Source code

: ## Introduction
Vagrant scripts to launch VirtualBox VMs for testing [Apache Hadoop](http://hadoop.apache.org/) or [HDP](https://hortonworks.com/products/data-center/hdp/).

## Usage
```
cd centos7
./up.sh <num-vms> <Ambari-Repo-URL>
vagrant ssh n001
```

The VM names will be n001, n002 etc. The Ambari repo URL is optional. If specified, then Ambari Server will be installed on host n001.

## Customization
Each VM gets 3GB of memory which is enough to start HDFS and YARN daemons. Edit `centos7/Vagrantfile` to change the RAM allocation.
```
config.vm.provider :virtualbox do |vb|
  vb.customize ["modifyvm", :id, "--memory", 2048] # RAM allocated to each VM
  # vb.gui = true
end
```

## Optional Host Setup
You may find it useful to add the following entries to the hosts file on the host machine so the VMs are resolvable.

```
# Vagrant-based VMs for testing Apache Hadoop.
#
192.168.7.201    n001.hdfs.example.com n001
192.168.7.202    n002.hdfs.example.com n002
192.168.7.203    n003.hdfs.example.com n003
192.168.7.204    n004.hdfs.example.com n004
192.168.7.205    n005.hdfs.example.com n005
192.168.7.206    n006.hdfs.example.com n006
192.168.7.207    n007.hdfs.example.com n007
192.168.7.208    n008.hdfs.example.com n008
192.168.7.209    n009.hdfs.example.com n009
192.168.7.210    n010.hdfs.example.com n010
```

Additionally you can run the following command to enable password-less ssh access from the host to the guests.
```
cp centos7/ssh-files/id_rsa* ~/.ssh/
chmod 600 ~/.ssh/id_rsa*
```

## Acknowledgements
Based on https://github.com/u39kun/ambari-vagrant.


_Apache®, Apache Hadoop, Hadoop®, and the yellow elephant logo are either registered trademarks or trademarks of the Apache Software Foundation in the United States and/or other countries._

> ABOUT THIS EXERCISE: Retype every line of the listing above exactly as given.

> FINISHED EXERCISE:
Source code

: ## Introduction
Vagrant scripts to launch VirtualBox VMs for testing [Apache Hadoop](http://hadoop.apache.org/) or [HDP](https://hortonworks.com/products/data-center/hdp/).

## Usage
```
cd centos7
./up.sh <num-vms> <Ambari-Repo-URL>
vagrant ssh n001
```

The VM names will be n001, n002 etc. The Ambari repo URL is optional. If specified, then Ambari Server will be installed on host n001.

## Customization
Each VM gets 3GB of memory which is enough to start HDFS and YARN daemons. Edit `centos7/Vagrantfile` to change the RAM allocation.
```
config.vm.provider :virtualbox do |vb|
  vb.customize ["modifyvm", :id, "--memory", 2048] # RAM allocated to each VM
  # vb.gui = true
end
```

## Optional Host Setup
You may find it useful to add the following entries to the hosts file on the host machine so the VMs are resolvable.

```
# Vagrant-based VMs for testing Apache Hadoop.
#
192.168.7.201    n001.hdfs.example.com n001
192.168.7.202    n002.hdfs.example.com n002
192.168.7.203    n003.hdfs.example.com n003
192.168.7.204    n004.hdfs.example.com n004
192.168.7.205    n005.hdfs.example.com n005
192.168.7.206    n006.hdfs.example.com n006
192.168.7.207    n007.hdfs.example.com n007
192.168.7.208    n008.hdfs.example.com n008
192.168.7.209    n009.hdfs.example.com n009
192.168.7.210    n010.hdfs.example.com n010
```

Additionally you can run the following command to enable password-less ssh access from the host to the guests.
```
cp centos7/ssh-files/id_rsa* ~/.ssh/
chmod 600 ~/.ssh/id_rsa*
```

## Acknowledgements
Based on https://github.com/u39kun/ambari-vagrant.


_Apache®, Apache Hadoop, Hadoop®, and the yellow elephant logo are either registered trademarks or trademarks of the Apache Software Foundation in the United States and/or other countries._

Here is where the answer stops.